The team has been interviewing current and former military personnel for all ranks for the past 6 and a half years, and all the shooting they’ll be doing, both out at Sandy Point Park and later in the Suffield area, will be about recreating these stories as authentically as possible. 

“We’re historians. We’re not manipulating this story. We want this story to be as historically accurate as possible to bring honour to these soldiers into this history. So it’s really, really important to us that the stories we’re telling are being told by the people that were there,” said Storwick. “The other remarkable thing about this story is that yes, we wanted it to be about the sacrifices and experiences of our personnel,” said Curtin. “But as we began to tell the story, especially with the Highway of Heroes, and the outpouring of grief and gratitude from the Canadian people, it became clear that this is not just a story about our military personnel. It’s a story about Canada, and how we responded to those circumstances.” 

On the 22nd and 23rd, Storwick and Curtin are looking not just for extras, but for anyone willing to lend a hand during the shooting, to hold things up or carry equipment around. 
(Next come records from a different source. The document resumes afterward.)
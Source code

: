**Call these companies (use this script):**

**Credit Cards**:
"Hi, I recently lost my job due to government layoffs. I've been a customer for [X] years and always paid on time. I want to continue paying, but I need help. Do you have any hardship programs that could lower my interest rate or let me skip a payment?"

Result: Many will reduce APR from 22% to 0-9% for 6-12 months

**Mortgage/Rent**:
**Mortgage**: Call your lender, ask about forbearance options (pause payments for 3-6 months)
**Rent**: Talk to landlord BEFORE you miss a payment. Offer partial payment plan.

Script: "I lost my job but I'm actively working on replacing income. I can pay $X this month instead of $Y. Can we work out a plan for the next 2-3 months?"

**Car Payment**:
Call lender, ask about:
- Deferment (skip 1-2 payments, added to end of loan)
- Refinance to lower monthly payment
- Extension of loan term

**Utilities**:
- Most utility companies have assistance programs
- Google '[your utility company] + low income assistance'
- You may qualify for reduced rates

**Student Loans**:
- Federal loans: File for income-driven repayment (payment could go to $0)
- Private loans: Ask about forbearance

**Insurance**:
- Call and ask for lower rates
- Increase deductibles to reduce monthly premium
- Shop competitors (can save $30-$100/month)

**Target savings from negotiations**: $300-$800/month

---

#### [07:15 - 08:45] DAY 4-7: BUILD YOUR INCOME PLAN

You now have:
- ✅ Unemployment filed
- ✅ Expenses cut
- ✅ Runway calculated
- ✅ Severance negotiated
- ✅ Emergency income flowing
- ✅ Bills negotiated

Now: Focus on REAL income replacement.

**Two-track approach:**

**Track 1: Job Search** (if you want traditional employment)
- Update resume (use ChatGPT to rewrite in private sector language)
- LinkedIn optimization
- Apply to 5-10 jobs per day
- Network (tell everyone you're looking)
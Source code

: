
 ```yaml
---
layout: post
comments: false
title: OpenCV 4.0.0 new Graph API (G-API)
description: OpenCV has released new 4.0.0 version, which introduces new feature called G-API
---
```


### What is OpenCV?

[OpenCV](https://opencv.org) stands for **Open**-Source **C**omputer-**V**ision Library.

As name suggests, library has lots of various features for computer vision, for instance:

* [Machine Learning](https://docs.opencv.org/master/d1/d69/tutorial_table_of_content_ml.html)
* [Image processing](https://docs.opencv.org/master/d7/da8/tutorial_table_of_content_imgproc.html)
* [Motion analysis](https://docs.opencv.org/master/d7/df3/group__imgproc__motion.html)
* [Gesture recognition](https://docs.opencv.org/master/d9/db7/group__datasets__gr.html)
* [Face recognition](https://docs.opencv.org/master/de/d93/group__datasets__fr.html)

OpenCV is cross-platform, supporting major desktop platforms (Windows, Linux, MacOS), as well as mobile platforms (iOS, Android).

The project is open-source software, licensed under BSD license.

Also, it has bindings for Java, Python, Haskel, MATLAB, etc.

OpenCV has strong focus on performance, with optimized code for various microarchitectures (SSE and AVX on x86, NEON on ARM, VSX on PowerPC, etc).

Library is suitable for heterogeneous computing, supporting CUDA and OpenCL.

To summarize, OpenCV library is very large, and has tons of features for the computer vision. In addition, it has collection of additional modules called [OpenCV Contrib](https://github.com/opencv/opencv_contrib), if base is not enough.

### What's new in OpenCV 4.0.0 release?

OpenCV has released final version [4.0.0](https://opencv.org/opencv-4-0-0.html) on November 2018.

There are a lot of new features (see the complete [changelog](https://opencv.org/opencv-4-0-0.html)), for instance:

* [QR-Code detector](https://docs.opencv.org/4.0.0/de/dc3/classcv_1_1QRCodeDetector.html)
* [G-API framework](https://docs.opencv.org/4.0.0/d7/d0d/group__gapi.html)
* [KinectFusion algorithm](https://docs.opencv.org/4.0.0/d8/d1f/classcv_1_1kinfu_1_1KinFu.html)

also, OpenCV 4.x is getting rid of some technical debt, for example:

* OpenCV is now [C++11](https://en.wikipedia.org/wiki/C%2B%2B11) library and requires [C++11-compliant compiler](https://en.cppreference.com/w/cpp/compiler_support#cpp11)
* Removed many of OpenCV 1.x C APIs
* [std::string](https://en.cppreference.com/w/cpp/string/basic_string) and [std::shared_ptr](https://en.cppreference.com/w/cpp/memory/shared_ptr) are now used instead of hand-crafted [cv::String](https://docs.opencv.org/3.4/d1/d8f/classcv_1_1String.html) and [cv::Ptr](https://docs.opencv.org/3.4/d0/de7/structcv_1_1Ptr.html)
Thus far, they’ve seen around 40 volunteers, many of whom are veterans, and are overwhelmed with the support. Anyone interested is encouraged to email kstorwick@me.com for more details. Curtin, of course, has one more request, as part of their goal for the film being to help bridge the gap between military and civilians. 

“If you step up to a bus stop or your checkout counter or wherever you might be and there’s somebody in uniform. Say hello and thank them,” said Curtin.